The history of the deficit began following the election of 2005. Then-Mayor John M. Picard had his finance team look at the books and found two things: bonds that were already approved to the tune of more than $225 million, had seen some of that money go toward bill paying; and that in actuality, the city had an operating expenditures gap of more than $10.4 million.
It was Picard’s policy to pay down on the bonds, as a large chunk of the city’s budget was being spent on debt service. He also hoped that economic expansion would eliminate the deficit along with more liquidity as bonds were retired. It worked for a time, and the deficit was whittled down to about $4.5 million. Then arrived the financial problems of 2008 and beyond.
As with the rest of the region, West Haven’s economy and outlook was moribund, with little growth, except a growth in the grand list that could be attributed to inflation. Eventually, even that did not show growth and once or twice decreased, with the final blow coming in the last revaluation, which showed a decreased in property values throughout Connecticut and in much of New England.
Given these circumstances, budgeting had to be a bit more exact than has been seen in this city for quite some time.

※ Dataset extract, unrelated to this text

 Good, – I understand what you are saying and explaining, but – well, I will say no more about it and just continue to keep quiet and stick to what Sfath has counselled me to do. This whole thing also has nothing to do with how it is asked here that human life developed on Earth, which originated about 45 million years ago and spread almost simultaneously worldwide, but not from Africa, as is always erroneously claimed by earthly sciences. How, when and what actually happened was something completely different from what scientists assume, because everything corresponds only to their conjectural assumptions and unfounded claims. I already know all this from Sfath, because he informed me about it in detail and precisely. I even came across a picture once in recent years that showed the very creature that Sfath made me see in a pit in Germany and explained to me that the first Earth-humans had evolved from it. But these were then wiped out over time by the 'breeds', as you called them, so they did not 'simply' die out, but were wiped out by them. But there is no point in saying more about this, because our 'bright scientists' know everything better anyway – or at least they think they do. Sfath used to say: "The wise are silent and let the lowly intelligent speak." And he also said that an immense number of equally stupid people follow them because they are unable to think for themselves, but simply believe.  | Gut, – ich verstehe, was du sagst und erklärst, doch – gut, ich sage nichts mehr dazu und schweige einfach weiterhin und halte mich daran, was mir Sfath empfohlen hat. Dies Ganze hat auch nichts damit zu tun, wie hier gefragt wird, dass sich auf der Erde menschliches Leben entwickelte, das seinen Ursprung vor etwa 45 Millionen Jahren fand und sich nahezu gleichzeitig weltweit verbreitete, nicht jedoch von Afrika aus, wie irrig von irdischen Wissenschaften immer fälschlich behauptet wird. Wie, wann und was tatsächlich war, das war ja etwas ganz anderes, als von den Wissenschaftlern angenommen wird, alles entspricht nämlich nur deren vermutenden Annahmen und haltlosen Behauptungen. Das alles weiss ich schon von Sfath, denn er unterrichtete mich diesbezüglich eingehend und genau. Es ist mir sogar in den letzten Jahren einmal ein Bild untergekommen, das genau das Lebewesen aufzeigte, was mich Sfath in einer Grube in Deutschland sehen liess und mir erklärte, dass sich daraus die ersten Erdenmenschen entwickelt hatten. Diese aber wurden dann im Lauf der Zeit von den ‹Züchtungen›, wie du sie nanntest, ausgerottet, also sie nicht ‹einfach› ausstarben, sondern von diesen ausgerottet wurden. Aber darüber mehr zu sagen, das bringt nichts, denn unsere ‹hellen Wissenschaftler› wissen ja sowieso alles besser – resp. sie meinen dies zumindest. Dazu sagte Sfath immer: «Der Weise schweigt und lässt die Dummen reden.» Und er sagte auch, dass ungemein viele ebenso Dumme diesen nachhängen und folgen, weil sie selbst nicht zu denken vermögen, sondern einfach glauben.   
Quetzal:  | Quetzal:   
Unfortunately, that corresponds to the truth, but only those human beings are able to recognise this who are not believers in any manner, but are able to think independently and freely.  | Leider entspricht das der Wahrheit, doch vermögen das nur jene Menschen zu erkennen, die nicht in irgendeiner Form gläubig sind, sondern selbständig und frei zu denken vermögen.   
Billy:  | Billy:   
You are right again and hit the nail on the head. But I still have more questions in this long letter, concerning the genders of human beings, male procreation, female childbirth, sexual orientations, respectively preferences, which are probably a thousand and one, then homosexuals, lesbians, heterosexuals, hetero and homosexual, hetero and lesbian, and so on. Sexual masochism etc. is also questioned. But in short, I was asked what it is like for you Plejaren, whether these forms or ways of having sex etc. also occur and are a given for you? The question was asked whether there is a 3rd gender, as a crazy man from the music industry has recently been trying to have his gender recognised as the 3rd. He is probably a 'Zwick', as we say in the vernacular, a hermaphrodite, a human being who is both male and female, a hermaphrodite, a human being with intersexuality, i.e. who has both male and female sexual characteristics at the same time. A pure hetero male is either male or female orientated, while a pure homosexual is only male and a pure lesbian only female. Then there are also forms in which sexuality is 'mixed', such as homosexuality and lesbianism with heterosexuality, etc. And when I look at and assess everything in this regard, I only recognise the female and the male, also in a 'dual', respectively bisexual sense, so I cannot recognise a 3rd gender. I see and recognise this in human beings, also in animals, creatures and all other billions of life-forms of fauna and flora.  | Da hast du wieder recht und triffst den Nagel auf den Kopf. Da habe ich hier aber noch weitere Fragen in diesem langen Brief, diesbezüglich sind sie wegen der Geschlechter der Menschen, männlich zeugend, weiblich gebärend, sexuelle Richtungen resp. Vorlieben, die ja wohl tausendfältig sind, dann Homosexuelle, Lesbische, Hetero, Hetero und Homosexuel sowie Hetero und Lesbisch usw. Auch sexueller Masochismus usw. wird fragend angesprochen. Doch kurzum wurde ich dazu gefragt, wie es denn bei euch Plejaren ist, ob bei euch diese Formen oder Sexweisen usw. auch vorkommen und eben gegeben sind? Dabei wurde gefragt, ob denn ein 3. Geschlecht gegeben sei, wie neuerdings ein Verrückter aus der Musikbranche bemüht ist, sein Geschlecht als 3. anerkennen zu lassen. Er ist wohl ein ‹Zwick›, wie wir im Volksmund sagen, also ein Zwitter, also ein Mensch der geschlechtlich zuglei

The fact is, however, in some of the Picard budgets and in the last three O’Brien budgets, the projections for revenues have been overestimated. This has contributed to the expansion of the deficit. Add to that the delay in the long-awaited Haven project. Permit fees and other revenues have not been received because of court proceedings in gaining the final properties.

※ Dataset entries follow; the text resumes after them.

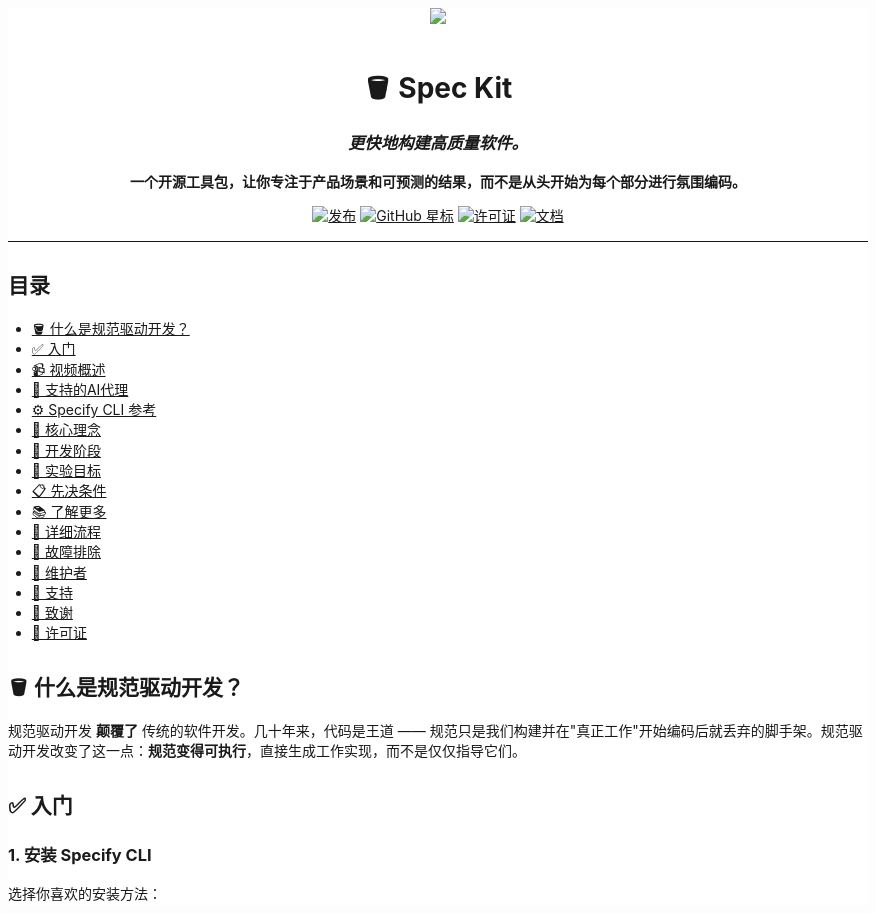 <div align="center">
    <img src="./media/logo_small.webp"/>
    <h1>🪣 Spec Kit</h1>
    <h3><em>更快地构建高质量软件。</em></h3>
</div>

<p align="center">
    <strong>一个开源工具包，让你专注于产品场景和可预测的结果，而不是从头开始为每个部分进行氛围编码。</strong>
</p>

<p align="center">
    <a href="https://github.com/github/spec-kit/actions/workflows/release.yml"><img src="https://github.com/github/spec-kit/actions/workflows/release.yml/badge.svg" alt="发布"/></a>
    <a href="https://github.com/github/spec-kit/stargazers"><img src="https://img.shields.io/github/stars/github/spec-kit?style=social" alt="GitHub 星标"/></a>
    <a href="https://github.com/github/spec-kit/blob/main/LICENSE"><img src="https://img.shields.io/github/license/github/spec-kit" alt="许可证"/></a>
    <a href="https://github.github.io/spec-kit/"><img src="https://img.shields.io/badge/docs-GitHub_Pages-blue" alt="文档"/></a>
</p>

---

## 目录

- [🪣 什么是规范驱动开发？](#-什么是规范驱动开发)
- [✅ 入门](#-入门)
- [📹 视频概述](#-视频概述)
- [🤖 支持的AI代理](#-支持的ai代理)
- [⚙️ Specify CLI 参考](#-specify-cli-参考)
- [🎯 核心理念](#-核心理念)
- [🔄 开发阶段](#-开发阶段)
- [🧪 实验目标](#-实验目标)
- [📋 先决条件](#-先决条件)
- [📚 了解更多](#-了解更多)
- [📝 详细流程](#-详细流程)
- [🔧 故障排除](#-故障排除)
- [👥 维护者](#-维护者)
- [💬 支持](#-支持)
- [🙏 致谢](#-致谢)
- [📄 许可证](#-许可证)

## 🪣 什么是规范驱动开发？

规范驱动开发 **颠覆了** 传统的软件开发。几十年来，代码是王道 —— 规范只是我们构建并在"真正工作"开始编码后就丢弃的脚手架。规范驱动开发改变了这一点：**规范变得可执行**，直接生成工作实现，而不是仅仅指导它们。

## ✅ 入门

### 1. 安装 Specify CLI

选择你喜欢的安装方法：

Regardless of the reasons, audits of the budget have increased the deficit. The intention to bond our ways out of the shortfall might be a good short-term fix, but its benefits might be short lived due to the structural problems within the budget process.
Rossi is right when she calls for some type of assurance that not only is the current budget not in a deficit situation, but that the just-passed plan for Fiscal Year 2018 not has the structural problems of the past and put us in the same situation again. A review by the state’s Municipal Finance Assistance Committee (MFAC) is a good starting point.

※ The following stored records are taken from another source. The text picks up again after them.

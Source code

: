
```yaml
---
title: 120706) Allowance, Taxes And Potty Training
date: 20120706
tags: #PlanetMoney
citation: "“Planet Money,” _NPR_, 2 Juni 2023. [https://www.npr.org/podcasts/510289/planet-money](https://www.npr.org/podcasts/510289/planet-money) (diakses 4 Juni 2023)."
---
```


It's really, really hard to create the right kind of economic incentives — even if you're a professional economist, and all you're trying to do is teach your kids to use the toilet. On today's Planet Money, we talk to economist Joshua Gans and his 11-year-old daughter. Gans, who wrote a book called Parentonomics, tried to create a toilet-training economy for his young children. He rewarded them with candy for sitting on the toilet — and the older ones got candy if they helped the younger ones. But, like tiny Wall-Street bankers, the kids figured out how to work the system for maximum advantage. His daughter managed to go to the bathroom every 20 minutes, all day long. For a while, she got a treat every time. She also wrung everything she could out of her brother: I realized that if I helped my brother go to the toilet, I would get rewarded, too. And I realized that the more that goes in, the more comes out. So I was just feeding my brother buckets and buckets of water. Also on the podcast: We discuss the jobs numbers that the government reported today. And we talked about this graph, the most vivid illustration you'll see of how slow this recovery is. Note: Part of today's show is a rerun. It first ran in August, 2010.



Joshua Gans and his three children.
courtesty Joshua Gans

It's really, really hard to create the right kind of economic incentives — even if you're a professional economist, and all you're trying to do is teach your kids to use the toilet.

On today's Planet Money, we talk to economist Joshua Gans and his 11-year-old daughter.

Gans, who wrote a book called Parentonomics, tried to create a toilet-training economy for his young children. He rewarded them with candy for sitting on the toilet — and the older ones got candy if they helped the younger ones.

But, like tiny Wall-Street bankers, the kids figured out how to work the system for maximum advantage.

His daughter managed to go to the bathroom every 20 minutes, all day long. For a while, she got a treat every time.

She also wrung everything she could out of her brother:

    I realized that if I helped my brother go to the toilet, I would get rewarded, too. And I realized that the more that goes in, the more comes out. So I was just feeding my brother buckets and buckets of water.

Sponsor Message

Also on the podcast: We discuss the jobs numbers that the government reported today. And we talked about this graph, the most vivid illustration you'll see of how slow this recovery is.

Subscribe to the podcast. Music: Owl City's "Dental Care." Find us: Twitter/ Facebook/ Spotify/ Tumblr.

Paying off the current deficit by means of a bond issue is bad enough, when it one considers the bond issue for the high school. The city is asking to finance $150 million in debt, putting us back up to more than $200 million in outstanding bonds and the debt service attached. What cannot happen is passing the bond issue only to have the city find itself in another deficit when the audit of the current budget is completed, and added onto a year later because the estimates in the new budget are just as problematic.
All the economic development in the world is useless if we cannot get our fiscal house in order, and have a budget-making apparatus that accurately projects revenues.
Mr. O’Brien and his staff may not like it, but his Democratic challenger has a point, and a review of this year’s possible shortfall, and any other problems in the new budget should be addressed before a deficit-payoff is approved.